Your answer must be the records below, repeated exactly, with every picture left out.

[Document images with source code]
---+---

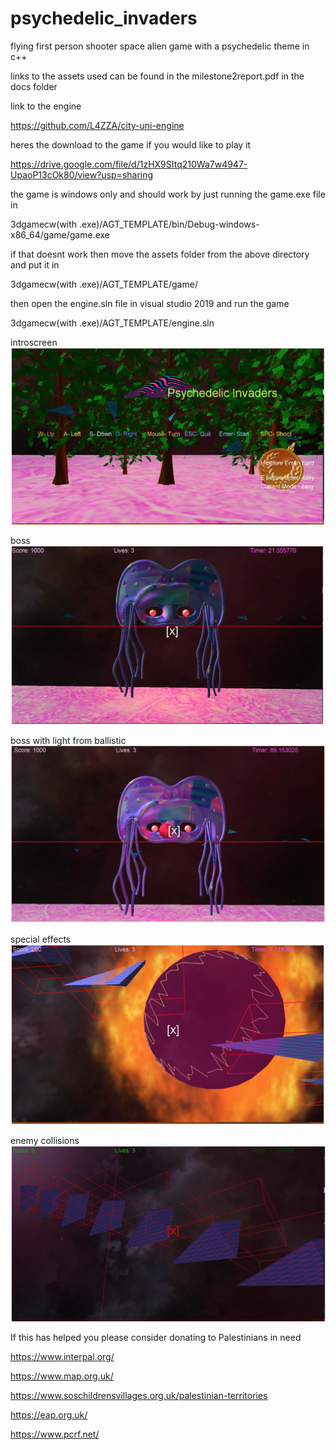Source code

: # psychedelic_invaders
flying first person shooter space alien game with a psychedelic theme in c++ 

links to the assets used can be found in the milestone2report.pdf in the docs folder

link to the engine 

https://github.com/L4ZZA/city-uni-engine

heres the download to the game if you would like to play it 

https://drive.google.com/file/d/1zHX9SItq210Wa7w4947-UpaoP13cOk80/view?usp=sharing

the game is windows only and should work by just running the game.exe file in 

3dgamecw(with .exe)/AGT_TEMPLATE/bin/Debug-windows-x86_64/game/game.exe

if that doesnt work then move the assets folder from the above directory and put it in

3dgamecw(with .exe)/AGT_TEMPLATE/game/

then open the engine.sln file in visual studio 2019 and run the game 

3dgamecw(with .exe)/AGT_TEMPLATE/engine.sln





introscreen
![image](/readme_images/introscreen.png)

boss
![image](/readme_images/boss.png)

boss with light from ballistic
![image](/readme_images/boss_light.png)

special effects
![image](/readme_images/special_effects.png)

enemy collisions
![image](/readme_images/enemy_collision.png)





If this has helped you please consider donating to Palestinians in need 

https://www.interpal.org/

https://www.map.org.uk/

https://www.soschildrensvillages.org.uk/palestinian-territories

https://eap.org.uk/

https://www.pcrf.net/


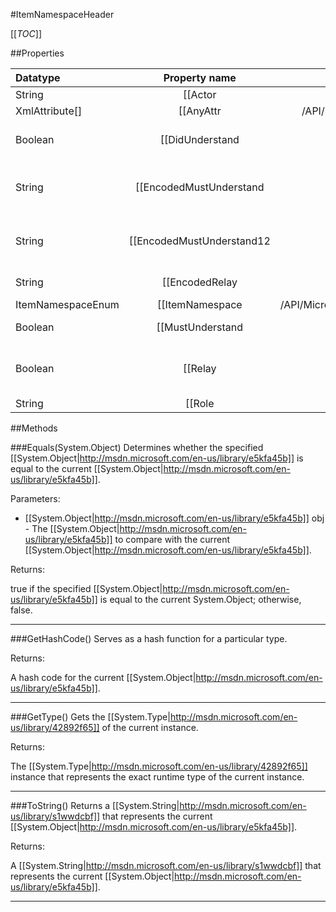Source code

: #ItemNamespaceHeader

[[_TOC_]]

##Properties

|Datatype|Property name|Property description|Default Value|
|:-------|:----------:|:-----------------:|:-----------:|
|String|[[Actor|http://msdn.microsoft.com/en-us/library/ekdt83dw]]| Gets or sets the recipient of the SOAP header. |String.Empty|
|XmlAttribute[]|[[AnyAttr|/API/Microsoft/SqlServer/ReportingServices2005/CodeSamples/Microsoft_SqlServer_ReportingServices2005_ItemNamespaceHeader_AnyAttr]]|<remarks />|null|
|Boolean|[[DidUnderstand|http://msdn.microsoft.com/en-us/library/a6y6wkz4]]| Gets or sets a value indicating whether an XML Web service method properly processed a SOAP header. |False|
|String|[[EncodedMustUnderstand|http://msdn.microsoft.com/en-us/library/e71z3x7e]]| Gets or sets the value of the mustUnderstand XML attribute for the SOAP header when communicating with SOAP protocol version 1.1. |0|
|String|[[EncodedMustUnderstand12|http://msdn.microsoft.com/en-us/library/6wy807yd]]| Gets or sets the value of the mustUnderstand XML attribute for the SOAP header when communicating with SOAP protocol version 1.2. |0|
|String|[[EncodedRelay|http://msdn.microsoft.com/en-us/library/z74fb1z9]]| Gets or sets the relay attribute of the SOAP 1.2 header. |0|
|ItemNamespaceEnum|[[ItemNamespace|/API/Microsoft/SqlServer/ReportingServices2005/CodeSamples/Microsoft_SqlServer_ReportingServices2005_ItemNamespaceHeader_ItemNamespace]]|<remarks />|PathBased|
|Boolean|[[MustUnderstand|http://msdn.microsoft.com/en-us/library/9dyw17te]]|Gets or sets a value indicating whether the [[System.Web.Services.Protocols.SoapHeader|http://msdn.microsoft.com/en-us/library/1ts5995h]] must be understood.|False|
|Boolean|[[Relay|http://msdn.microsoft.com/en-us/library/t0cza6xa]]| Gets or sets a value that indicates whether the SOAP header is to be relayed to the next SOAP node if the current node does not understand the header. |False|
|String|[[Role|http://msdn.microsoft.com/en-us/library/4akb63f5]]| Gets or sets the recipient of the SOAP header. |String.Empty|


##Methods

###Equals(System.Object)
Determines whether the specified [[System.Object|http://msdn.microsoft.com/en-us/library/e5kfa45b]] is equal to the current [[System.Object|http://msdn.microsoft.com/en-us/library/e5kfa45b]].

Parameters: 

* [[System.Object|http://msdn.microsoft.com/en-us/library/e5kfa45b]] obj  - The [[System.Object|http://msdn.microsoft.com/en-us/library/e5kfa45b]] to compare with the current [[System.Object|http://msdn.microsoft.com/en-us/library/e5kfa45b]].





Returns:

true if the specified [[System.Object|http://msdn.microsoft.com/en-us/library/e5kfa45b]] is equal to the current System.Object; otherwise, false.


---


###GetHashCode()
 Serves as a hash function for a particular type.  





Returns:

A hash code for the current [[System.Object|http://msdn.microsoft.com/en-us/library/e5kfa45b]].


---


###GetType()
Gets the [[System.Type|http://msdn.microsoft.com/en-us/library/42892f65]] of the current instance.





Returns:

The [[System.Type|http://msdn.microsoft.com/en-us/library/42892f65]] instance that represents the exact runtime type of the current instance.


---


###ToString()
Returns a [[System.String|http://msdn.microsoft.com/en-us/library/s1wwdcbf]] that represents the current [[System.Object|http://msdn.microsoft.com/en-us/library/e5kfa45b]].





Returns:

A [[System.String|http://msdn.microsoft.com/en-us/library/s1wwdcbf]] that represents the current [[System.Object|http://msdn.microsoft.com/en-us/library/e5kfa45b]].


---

---+---

### SOLUTION TO THE EXERCISE
Source code

: # psychedelic_invaders
flying first person shooter space alien game with a psychedelic theme in c++ 

links to the assets used can be found in the milestone2report.pdf in the docs folder

link to the engine 

https://github.com/L4ZZA/city-uni-engine

heres the download to the game if you would like to play it 

https://drive.google.com/file/d/1zHX9SItq210Wa7w4947-UpaoP13cOk80/view?usp=sharing

the game is windows only and should work by just running the game.exe file in 

3dgamecw(with .exe)/AGT_TEMPLATE/bin/Debug-windows-x86_64/game/game.exe

if that doesnt work then move the assets folder from the above directory and put it in

3dgamecw(with .exe)/AGT_TEMPLATE/game/

then open the engine.sln file in visual studio 2019 and run the game 

3dgamecw(with .exe)/AGT_TEMPLATE/engine.sln





introscreen
![image](/readme_images/introscreen.png)

boss
![image](/readme_images/boss.png)

boss with light from ballistic
![image](/readme_images/boss_light.png)

special effects
![image](/readme_images/special_effects.png)

enemy collisions
![image](/readme_images/enemy_collision.png)





If this has helped you please consider donating to Palestinians in need 

https://www.interpal.org/

https://www.map.org.uk/

https://www.soschildrensvillages.org.uk/palestinian-territories

https://eap.org.uk/

https://www.pcrf.net/


Source code

: #ItemNamespaceHeader

[[_TOC_]]

##Properties

|Datatype|Property name|Property description|Default Value|
|:-------|:----------:|:-----------------:|:-----------:|
|String|[[Actor|http://msdn.microsoft.com/en-us/library/ekdt83dw]]| Gets or sets the recipient of the SOAP header. |String.Empty|
|XmlAttribute[]|[[AnyAttr|/API/Microsoft/SqlServer/ReportingServices2005/CodeSamples/Microsoft_SqlServer_ReportingServices2005_ItemNamespaceHeader_AnyAttr]]|<remarks />|null|
|Boolean|[[DidUnderstand|http://msdn.microsoft.com/en-us/library/a6y6wkz4]]| Gets or sets a value indicating whether an XML Web service method properly processed a SOAP header. |False|
|String|[[EncodedMustUnderstand|http://msdn.microsoft.com/en-us/library/e71z3x7e]]| Gets or sets the value of the mustUnderstand XML attribute for the SOAP header when communicating with SOAP protocol version 1.1. |0|
|String|[[EncodedMustUnderstand12|http://msdn.microsoft.com/en-us/library/6wy807yd]]| Gets or sets the value of the mustUnderstand XML attribute for the SOAP header when communicating with SOAP protocol version 1.2. |0|
|String|[[EncodedRelay|http://msdn.microsoft.com/en-us/library/z74fb1z9]]| Gets or sets the relay attribute of the SOAP 1.2 header. |0|
|ItemNamespaceEnum|[[ItemNamespace|/API/Microsoft/SqlServer/ReportingServices2005/CodeSamples/Microsoft_SqlServer_ReportingServices2005_ItemNamespaceHeader_ItemNamespace]]|<remarks />|PathBased|
|Boolean|[[MustUnderstand|http://msdn.microsoft.com/en-us/library/9dyw17te]]|Gets or sets a value indicating whether the [[System.Web.Services.Protocols.SoapHeader|http://msdn.microsoft.com/en-us/library/1ts5995h]] must be understood.|False|
|Boolean|[[Relay|http://msdn.microsoft.com/en-us/library/t0cza6xa]]| Gets or sets a value that indicates whether the SOAP header is to be relayed to the next SOAP node if the current node does not understand the header. |False|
|String|[[Role|http://msdn.microsoft.com/en-us/library/4akb63f5]]| Gets or sets the recipient of the SOAP header. |String.Empty|


##Methods

###Equals(System.Object)
Determines whether the specified [[System.Object|http://msdn.microsoft.com/en-us/library/e5kfa45b]] is equal to the current [[System.Object|http://msdn.microsoft.com/en-us/library/e5kfa45b]].

Parameters: 

* [[System.Object|http://msdn.microsoft.com/en-us/library/e5kfa45b]] obj  - The [[System.Object|http://msdn.microsoft.com/en-us/library/e5kfa45b]] to compare with the current [[System.Object|http://msdn.microsoft.com/en-us/library/e5kfa45b]].





Returns:

true if the specified [[System.Object|http://msdn.microsoft.com/en-us/library/e5kfa45b]] is equal to the current System.Object; otherwise, false.


---


###GetHashCode()
 Serves as a hash function for a particular type.  





Returns:

A hash code for the current [[System.Object|http://msdn.microsoft.com/en-us/library/e5kfa45b]].


---


###GetType()
Gets the [[System.Type|http://msdn.microsoft.com/en-us/library/42892f65]] of the current instance.





Returns:

The [[System.Type|http://msdn.microsoft.com/en-us/library/42892f65]] instance that represents the exact runtime type of the current instance.


---


###ToString()
Returns a [[System.String|http://msdn.microsoft.com/en-us/library/s1wwdcbf]] that represents the current [[System.Object|http://msdn.microsoft.com/en-us/library/e5kfa45b]].





Returns:

A [[System.String|http://msdn.microsoft.com/en-us/library/s1wwdcbf]] that represents the current [[System.Object|http://msdn.microsoft.com/en-us/library/e5kfa45b]].


---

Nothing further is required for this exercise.